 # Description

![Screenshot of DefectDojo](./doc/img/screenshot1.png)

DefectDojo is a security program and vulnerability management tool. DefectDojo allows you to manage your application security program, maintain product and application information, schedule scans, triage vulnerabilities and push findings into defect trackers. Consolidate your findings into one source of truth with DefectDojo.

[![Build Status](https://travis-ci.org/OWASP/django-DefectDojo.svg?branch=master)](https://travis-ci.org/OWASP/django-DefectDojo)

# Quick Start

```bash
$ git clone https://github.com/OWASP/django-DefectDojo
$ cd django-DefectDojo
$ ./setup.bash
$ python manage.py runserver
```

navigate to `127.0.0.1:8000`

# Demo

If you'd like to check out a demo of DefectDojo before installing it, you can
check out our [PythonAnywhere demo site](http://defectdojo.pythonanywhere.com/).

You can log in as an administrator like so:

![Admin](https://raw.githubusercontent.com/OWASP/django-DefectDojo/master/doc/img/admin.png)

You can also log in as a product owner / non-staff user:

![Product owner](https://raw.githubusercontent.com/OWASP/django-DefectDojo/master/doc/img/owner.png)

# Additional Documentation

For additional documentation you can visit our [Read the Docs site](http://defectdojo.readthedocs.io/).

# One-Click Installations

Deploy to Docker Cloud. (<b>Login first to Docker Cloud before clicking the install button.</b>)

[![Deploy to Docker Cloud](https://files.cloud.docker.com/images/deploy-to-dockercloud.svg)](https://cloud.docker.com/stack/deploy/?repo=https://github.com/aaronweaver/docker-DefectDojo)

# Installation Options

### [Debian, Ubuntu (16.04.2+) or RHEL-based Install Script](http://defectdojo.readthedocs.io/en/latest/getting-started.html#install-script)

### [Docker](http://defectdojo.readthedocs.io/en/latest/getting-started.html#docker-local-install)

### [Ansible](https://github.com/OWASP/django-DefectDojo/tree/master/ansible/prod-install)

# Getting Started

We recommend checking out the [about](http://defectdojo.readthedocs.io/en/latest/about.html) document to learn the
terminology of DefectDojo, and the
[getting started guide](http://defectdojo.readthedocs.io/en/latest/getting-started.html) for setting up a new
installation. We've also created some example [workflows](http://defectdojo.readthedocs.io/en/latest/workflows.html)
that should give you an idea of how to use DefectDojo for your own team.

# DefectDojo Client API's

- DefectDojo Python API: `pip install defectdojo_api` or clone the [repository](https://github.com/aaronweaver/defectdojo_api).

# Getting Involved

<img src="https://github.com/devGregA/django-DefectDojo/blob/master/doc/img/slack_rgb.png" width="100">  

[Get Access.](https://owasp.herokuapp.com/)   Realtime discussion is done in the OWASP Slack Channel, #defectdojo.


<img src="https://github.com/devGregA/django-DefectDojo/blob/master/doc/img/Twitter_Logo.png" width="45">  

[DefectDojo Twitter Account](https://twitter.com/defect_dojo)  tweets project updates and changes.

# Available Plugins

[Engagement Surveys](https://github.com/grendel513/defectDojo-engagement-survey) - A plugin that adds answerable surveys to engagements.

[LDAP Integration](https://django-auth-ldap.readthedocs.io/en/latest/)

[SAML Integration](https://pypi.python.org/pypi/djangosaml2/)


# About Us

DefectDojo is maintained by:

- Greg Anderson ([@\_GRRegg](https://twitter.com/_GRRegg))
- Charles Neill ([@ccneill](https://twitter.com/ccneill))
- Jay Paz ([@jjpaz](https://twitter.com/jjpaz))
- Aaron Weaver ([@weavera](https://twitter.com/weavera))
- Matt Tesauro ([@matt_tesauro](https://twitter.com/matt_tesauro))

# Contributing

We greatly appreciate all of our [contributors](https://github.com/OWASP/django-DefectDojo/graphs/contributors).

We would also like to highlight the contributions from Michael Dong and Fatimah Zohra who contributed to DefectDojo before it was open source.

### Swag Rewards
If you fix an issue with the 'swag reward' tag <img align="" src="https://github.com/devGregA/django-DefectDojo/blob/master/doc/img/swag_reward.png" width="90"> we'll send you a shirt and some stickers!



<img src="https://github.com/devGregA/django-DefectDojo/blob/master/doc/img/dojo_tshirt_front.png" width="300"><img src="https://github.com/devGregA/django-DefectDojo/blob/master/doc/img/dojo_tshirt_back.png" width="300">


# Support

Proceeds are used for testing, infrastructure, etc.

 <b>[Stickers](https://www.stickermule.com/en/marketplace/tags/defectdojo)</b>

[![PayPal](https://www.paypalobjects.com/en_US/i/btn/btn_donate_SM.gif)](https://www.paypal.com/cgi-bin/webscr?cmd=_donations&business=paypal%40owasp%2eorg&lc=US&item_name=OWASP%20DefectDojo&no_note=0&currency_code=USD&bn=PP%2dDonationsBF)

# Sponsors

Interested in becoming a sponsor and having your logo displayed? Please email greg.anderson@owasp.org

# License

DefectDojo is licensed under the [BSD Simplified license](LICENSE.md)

################

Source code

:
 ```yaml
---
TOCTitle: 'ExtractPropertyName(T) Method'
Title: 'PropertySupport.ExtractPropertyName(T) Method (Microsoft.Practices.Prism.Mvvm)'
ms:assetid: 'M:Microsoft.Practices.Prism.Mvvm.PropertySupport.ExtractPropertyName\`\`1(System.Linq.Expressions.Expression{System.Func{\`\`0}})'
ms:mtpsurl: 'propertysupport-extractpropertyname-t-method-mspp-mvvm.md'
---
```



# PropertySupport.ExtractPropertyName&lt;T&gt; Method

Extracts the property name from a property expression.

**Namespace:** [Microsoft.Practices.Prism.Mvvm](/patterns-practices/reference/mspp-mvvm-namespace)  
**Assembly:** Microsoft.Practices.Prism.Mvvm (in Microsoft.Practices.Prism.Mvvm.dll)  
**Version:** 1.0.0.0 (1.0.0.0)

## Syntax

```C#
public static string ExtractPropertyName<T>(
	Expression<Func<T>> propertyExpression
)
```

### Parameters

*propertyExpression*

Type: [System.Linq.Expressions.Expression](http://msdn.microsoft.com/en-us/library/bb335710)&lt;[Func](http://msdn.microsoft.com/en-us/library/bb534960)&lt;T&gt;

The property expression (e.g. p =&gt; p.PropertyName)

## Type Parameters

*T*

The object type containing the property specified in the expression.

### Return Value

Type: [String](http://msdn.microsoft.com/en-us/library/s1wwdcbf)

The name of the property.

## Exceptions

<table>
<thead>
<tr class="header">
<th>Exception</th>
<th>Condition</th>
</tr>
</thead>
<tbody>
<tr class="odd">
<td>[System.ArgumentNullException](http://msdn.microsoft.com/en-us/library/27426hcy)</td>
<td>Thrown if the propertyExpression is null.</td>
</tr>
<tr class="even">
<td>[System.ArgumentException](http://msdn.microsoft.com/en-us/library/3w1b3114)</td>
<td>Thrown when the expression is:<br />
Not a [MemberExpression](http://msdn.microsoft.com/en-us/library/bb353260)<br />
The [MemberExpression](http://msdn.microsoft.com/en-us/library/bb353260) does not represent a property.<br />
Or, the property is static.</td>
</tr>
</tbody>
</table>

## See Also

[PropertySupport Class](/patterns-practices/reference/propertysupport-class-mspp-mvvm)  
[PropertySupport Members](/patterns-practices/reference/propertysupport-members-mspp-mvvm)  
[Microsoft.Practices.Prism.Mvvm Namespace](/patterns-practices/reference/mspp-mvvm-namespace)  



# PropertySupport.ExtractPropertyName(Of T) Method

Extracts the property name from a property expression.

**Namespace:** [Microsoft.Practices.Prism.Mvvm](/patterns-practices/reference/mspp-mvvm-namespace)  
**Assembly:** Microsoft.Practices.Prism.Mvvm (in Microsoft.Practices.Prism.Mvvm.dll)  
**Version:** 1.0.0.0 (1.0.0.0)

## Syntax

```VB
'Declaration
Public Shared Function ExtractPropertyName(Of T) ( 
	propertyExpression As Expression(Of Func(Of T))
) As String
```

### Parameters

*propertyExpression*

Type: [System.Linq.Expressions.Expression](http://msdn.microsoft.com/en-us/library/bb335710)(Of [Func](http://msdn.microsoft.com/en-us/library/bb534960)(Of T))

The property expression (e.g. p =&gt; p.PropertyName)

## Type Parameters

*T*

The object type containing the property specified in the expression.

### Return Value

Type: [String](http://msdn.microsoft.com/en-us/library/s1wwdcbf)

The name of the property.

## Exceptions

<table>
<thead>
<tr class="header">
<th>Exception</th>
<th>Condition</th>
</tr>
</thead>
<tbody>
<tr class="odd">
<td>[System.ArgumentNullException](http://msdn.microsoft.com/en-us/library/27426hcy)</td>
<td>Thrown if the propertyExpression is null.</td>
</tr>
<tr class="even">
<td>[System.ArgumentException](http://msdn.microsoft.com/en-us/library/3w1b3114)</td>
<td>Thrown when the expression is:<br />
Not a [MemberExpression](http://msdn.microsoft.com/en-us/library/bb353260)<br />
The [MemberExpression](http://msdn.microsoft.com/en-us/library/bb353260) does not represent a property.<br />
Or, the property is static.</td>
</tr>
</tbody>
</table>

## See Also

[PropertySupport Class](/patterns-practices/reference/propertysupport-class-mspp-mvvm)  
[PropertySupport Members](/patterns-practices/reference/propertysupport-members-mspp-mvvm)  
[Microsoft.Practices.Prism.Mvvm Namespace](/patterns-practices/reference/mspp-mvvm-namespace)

################

*WORK INSTRUCTIONS*:
In the listing above, find the line holding "# Description" and the line holding "DefectDojo is a", then output those two lines and every line between them exactly.

*ANSWER TO THIS EXERCISE*:
 # Description

![Screenshot of DefectDojo](./doc/img/screenshot1.png)

DefectDojo is a security program and vulnerability management tool. DefectDojo allows you to manage your application security program, maintain product and application information, schedule scans, triage vulnerabilities and push findings into defect trackers. Consolidate your findings into one source of truth with DefectDojo.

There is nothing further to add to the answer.